§ PROBLEM TO WORK ON: Would you retype the whole listing verbatim, keeping pictures out of it?

§ DATA PROVIDED:
§ §
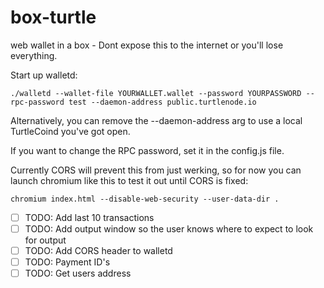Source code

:# box-turtle
web wallet in a box - Dont expose this to the internet or you'll lose everything. 

Start up walletd:

`./walletd --wallet-file YOURWALLET.wallet --password YOURPASSWORD --rpc-password test --daemon-address public.turtlenode.io`

Alternatively, you can remove the --daemon-address arg to use a local TurtleCoind you've got open.

If you want to change the RPC password, set it in the config.js file.

Currently CORS will prevent this from just werking, so for now you can launch chromium like this to test it out until CORS is fixed:

`chromium index.html --disable-web-security --user-data-dir .`

- [ ] TODO: Add last 10 transactions
- [ ] TODO: Add output window so the user knows where to expect to look for output
- [ ] TODO: Add CORS header to walletd
- [ ] TODO: Payment ID's
- [ ] TODO: Get users address
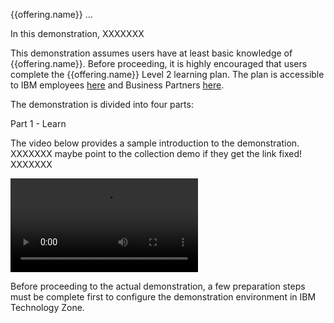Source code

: {{offering.name}} ...



In this demonstration, XXXXXXX

This demonstration assumes users have at least basic knowledge of {{offering.name}}. Before proceeding, it is highly encouraged that users complete the {{offering.name}} Level 2 learning plan. The plan is accessible to IBM employees <a href="https://yourlearning.ibm.com/activity/PLAN-C22C127B3AEC" target="_blank">here</a> and Business Partners <a href="https://learn.ibm.com/course/view.php?id=11891" target="_blank">here</a>.

The demonstration is divided into four parts:

Part 1 - Learn

The video below provides a sample introduction to the demonstration. XXXXXXX maybe point to the collection demo if they get the link fixed! XXXXXXX

![type:video](./_videos/XXXXXXX.mp4)


Before proceeding to the actual demonstration, a few preparation steps must be complete first to configure the demonstration environment in IBM Technology Zone.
§ §
§ WRITTEN SOLUTION:
Source code

:# box-turtle
web wallet in a box - Dont expose this to the internet or you'll lose everything. 

Start up walletd:

`./walletd --wallet-file YOURWALLET.wallet --password YOURPASSWORD --rpc-password test --daemon-address public.turtlenode.io`

Alternatively, you can remove the --daemon-address arg to use a local TurtleCoind you've got open.

If you want to change the RPC password, set it in the config.js file.

Currently CORS will prevent this from just werking, so for now you can launch chromium like this to test it out until CORS is fixed:

`chromium index.html --disable-web-security --user-data-dir .`

- [ ] TODO: Add last 10 transactions
- [ ] TODO: Add output window so the user knows where to expect to look for output
- [ ] TODO: Add CORS header to walletd
- [ ] TODO: Payment ID's
- [ ] TODO: Get users address
Source code

: {{offering.name}} ...



In this demonstration, XXXXXXX

This demonstration assumes users have at least basic knowledge of {{offering.name}}. Before proceeding, it is highly encouraged that users complete the {{offering.name}} Level 2 learning plan. The plan is accessible to IBM employees <a href="https://yourlearning.ibm.com/activity/PLAN-C22C127B3AEC" target="_blank">here</a> and Business Partners <a href="https://learn.ibm.com/course/view.php?id=11891" target="_blank">here</a>.

The demonstration is divided into four parts:

Part 1 - Learn

The video below provides a sample introduction to the demonstration. XXXXXXX maybe point to the collection demo if they get the link fixed! XXXXXXX

![type:video](./_videos/XXXXXXX.mp4)


Before proceeding to the actual demonstration, a few preparation steps must be complete first to configure the demonstration environment in IBM Technology Zone.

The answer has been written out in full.